Open Tech Today - Top Stories

Tuesday, October 16, 2007

Software Patents: Innovation's Quicksand

Eric Maskin is no fan of software patents, and people should pay attention.

Professor Maskin is no technology flower child pushing P2P with his LSD. This Harvard and MIT economist just won the Nobel Prize in economics for his work on mechanism design theory. In 1999, he turned his economic eye to the value of software patents. And found them wanting.

His research showed that when patent protections for software strengthened during the 1980s, "far from unleashing a flurry of new innovative activity, these stronger property rights ushered in a period of stagnant, if not declining, R&D among those industries and firms that patented most."

Strong patent protection produced less R&D spending, and slowed productivity growth.

Why?

Technology is an industry of sequential innovation, with advancements built on the preceding invention of others.

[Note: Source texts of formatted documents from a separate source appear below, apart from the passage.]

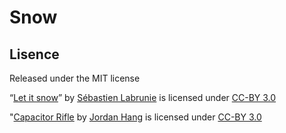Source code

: Snow
===

## Lisence

Released under the MIT license

“[Let it snow](https://poly.google.com/view/7FIoX9hSSRy)” by [Sébastien Labrunie](https://poly.google.com/user/d_Pk7XVwzSl) is licensed under [CC-BY 3.0](https://creativecommons.org/licenses/by/3.0/legalcode)

"[Capacitor Rifle](https://poly.google.com/view/4sl07qCR4MB) by [Jordan Hang](https://poly.google.com/user/8XcZJA3glzC) is licensed under [CC-BY 3.0](https://creativecommons.org/licenses/by/3.0/legalcode)
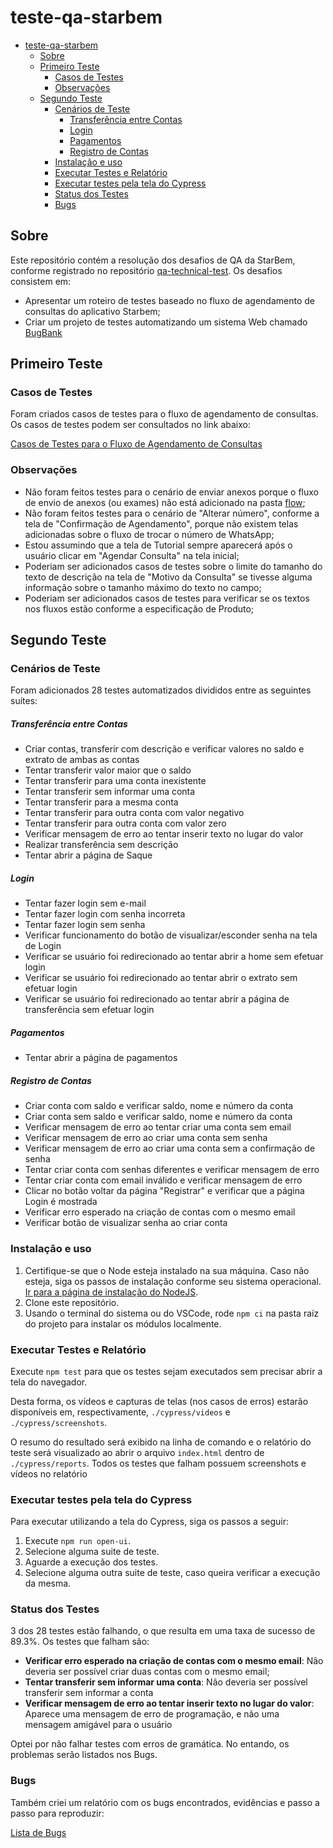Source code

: # teste-qa-starbem

- [teste-qa-starbem](#teste-qa-starbem)
  - [Sobre](#sobre)
  - [Primeiro Teste](#primeiro-teste)
    - [Casos de Testes](#casos-de-testes)
    - [Observações](#observações)
  - [Segundo Teste](#segundo-teste)
    - [Cenários de Teste](#cenários-de-teste)
        - [Transferência entre Contas](#transferência-entre-contas)
        - [Login](#login)
        - [Pagamentos](#pagamentos)
        - [Registro de Contas](#registro-de-contas)
    - [Instalação e uso](#instalação-e-uso)
    - [Executar Testes e Relatório](#executar-testes-e-relatório)
    - [Executar testes pela tela do Cypress](#executar-testes-pela-tela-do-cypress)
    - [Status dos Testes](#status-dos-testes)
    - [Bugs](#bugs)



## Sobre
Este repositório contém a resolução dos desafios de QA da StarBem, conforme registrado no repositório [qa-technical-test](https://github.com/StarBem/qa-technical-test/).
Os desafios consistem em:
- Apresentar um roteiro de testes baseado no fluxo de agendamento de consultas do aplicativo Starbem;
- Criar um projeto de testes automatizando um sistema Web chamado [BugBank](https://bugbank.netlify.app/)

## Primeiro Teste

### Casos de Testes
Foram criados casos de testes para o fluxo de agendamento de consultas. Os casos de testes podem ser consultados no link abaixo:

[Casos de Testes para o Fluxo de Agendamento de Consultas](https://docs.google.com/spreadsheets/d/1tbjqQVsarn7G17MIcaKbVjGuUGA01K3c8vNlN9orxYQ)

### Observações
- Não foram feitos testes para o cenário de enviar anexos porque o fluxo de envio de anexos (ou exames) não está adicionado na pasta [flow](https://github.com/StarBem/qa-technical-test/blob/main/flow/);
- Não foram feitos testes para o cenário de "Alterar número", conforme a tela de "Confirmação de Agendamento", porque não existem telas adicionadas sobre o fluxo de trocar o número de WhatsApp;
- Estou assumindo que a tela de Tutorial sempre aparecerá após o usuário clicar em "Agendar Consulta" na tela inicial;
- Poderiam ser adicionados casos de testes sobre o limite do tamanho do texto de descrição na tela de "Motivo da Consulta" se tivesse alguma informação sobre o tamanho máximo do texto no campo;
- Poderiam ser adicionados casos de testes para verificar se os textos nos fluxos estão conforme a especificação de Produto;

## Segundo Teste

### Cenários de Teste
Foram adicionados 28 testes automatizados divididos entre as seguintes suítes:

##### Transferência entre Contas
- Criar contas, transferir com descrição e verificar valores no saldo e extrato de ambas as contas
- Tentar transferir valor maior que o saldo
- Tentar transferir para uma conta inexistente
- Tentar transferir sem informar uma conta
- Tentar transferir para a mesma conta
- Tentar transferir para outra conta com valor negativo
- Tentar transferir para outra conta com valor zero
- Verificar mensagem de erro ao tentar inserir texto no lugar do valor
- Realizar transferência sem descrição
- Tentar abrir a página de Saque
##### Login
- Tentar fazer login sem e-mail
- Tentar fazer login com senha incorreta
- Tentar fazer login sem senha
- Verificar funcionamento do botão de visualizar/esconder senha na tela de Login
- Verificar se usuário foi redirecionado ao tentar abrir a home sem efetuar login
- Verificar se usuário foi redirecionado ao tentar abrir o extrato sem efetuar login
- Verificar se usuário foi redirecionado ao tentar abrir a página de transferência sem efetuar login
##### Pagamentos
- Tentar abrir a página de pagamentos
##### Registro de Contas
- Criar conta com saldo e verificar saldo, nome e número da conta
- Criar conta sem saldo e verificar saldo, nome e número da conta
- Verificar mensagem de erro ao tentar criar uma conta sem email
- Verificar mensagem de erro ao criar uma conta sem senha
- Verificar mensagem de erro ao criar uma conta sem a confirmação de senha
- Tentar criar conta com senhas diferentes e verificar mensagem de erro
- Tentar criar conta com email inválido e verificar mensagem de erro
- Clicar no botão voltar da página "Registrar" e verificar que a página Login é mostrada
- Verificar erro esperado na criação de contas com o mesmo email
- Verificar botão de visualizar senha ao criar conta

### Instalação e uso
1. Certifique-se que o Node esteja instalado na sua máquina. Caso não esteja, siga os passos de instalação conforme seu sistema operacional. [Ir para a página de instalação do NodeJS](https://nodejs.org/en/download).
2. Clone este repositório.
3. Usando o terminal do sistema ou do VSCode, rode `npm ci` na pasta raíz do projeto para instalar os módulos localmente.

### Executar Testes e Relatório

Execute `npm test` para que os testes sejam executados sem precisar abrir a tela do navegador.

Desta forma, os vídeos e capturas de telas (nos casos de erros) estarão disponíveis em, respectivamente, `./cypress/videos` e `./cypress/screenshots`. 

O resumo do resultado será exibido na linha de comando e o relatório do teste será visualizado ao abrir o arquivo `index.html` dentro de `./cypress/reports`. Todos os testes que falham possuem screenshots e vídeos no relatório


### Executar testes pela tela do Cypress
Para executar utilizando a tela do Cypress, siga os passos a seguir:

1. Execute `npm run open-ui`.
2. Selecione alguma suite de teste.
3. Aguarde a execução dos testes.
4. Selecione alguma outra suite de teste, caso queira verificar a execução da mesma.


### Status dos Testes


3 dos 28 testes estão falhando, o que resulta em uma taxa de sucesso de 89.3%. Os testes que falham são:
- **Verificar erro esperado na criação de contas com o mesmo email**: Não deveria ser possível criar duas contas com o mesmo email;
- **Tentar transferir sem informar uma conta**: Não deveria ser possível transferir sem informar a conta
- **Verificar mensagem de erro ao tentar inserir texto no lugar do valor**: Aparece uma mensagem de erro de programação, e não uma mensagem amigável para o usuário

Optei por não falhar testes com erros de gramática. No entando, os problemas serão listados nos Bugs.


### Bugs

Também criei um relatório com os bugs encontrados, evidências e passo a passo para reproduzir:

[Lista de Bugs](https://docs.google.com/spreadsheets/d/1ozM4xwn_1Wx6JRQu6H-FmG5gHbLg3qhMh_TCr0LvJVw/edit?usp=sharing)
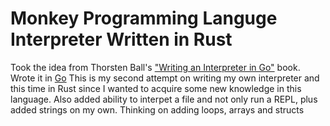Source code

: # Monkey Programming Languge Interpreter Written in Rust
Took the idea from Thorsten Ball's ["Writing an Interpreter in Go"](https://interpreterbook.com/) book. Wrote it in [Go](https://github.com/MaxIvanyshen/monkey-interpreter/) This is my second attempt on writing my own interpreter and this time in Rust since I wanted to acquire some new knowledge in this language. Also added ability to interpet a file and not only run a REPL, plus added strings on my own. Thinking on adding loops, arrays and structs
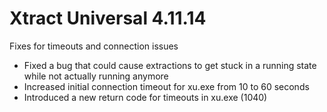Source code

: # Xtract Universal 4.11.14

Fixes for timeouts and connection issues

- Fixed a bug that could cause extractions to get stuck in a running state while not actually running anymore
- Increased initial connection timeout for xu.exe from 10 to 60 seconds
- Introduced a new return code for timeouts in xu.exe (1040)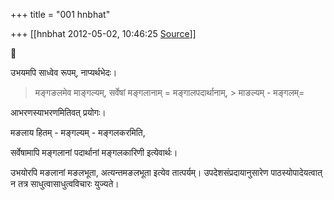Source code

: +++
title = "001 hnbhat"

+++
[[hnbhat	2012-05-02, 10:46:25 [Source](https://groups.google.com/g/bvparishat/c/cFaI_Nvi26Y)]]





उभयमपि साध्वेव रूपम्, नाप्यर्थभेदः।

  

> मङ्गङलमेव माङ्गल्यम्, सर्वेषां मङ्गलानाम् = मङ्गालपदार्थानाम्, > माङल्यम् - मङ्गलम्=

  

आभरणस्याभरणमितिवत् प्रयोगः।

  

मङलाय हितम् - मङ्गल्यम् - मङ्गलकरमिति,

सर्वेषामापि मङ्गलानां पदार्थानां मङ्गलकारिणी इत्येवार्थः।  

  

उभयोरपि मङलानां मङलभूता, अत्यन्तमङलभूता इत्येव तात्पर्यम्। उपदेशसंप्रदायानुसारेण पाठस्योपादेयत्वात् न तत्र साधुत्वासाधुत्वविचारः युज्यते।


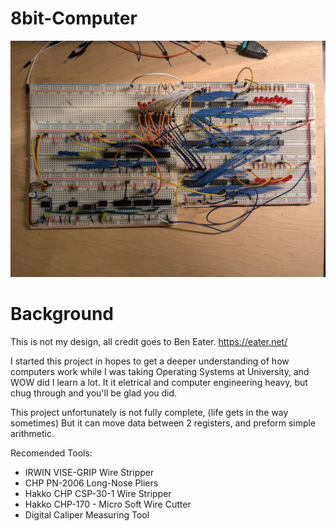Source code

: # 8bit-Computer
![alt text](assets/1000002680.jpg)

# Background

This is not my design, all credit goes to Ben Eater. https://eater.net/

I started this project in hopes to get a deeper understanding of how computers work while I was taking Operating Systems at University, and WOW did I learn a lot.
It it eletrical and computer engineering heavy, but chug through and you'll be glad you did. 

This project unfortunately is not fully complete, (life gets in the way sometimes) But it can move data between 2 registers, and preform simple arithmetic.


Recomended Tools:
- IRWIN VISE-GRIP Wire Stripper
- CHP PN-2006 Long-Nose Pliers
- Hakko CHP CSP-30-1 Wire Stripper
- Hakko CHP-170 - Micro Soft Wire Cutter
- Digital Caliper Measuring Tool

Imitation breeds innovation. In software, copying ideas and concepts is vital for innovation. Hence, the genius of open source as a software development model -- few barriers to the use of other people's concepts and code.

In dynamic industries like software, patents constrict innovation.

This relates to a larger enemy of innovation that I have blogged about -- content scarcity.

Maybe it is time to stop applying 19th Century rules on intellectual property to post-industrial areas that have an entirely different economic mechanics?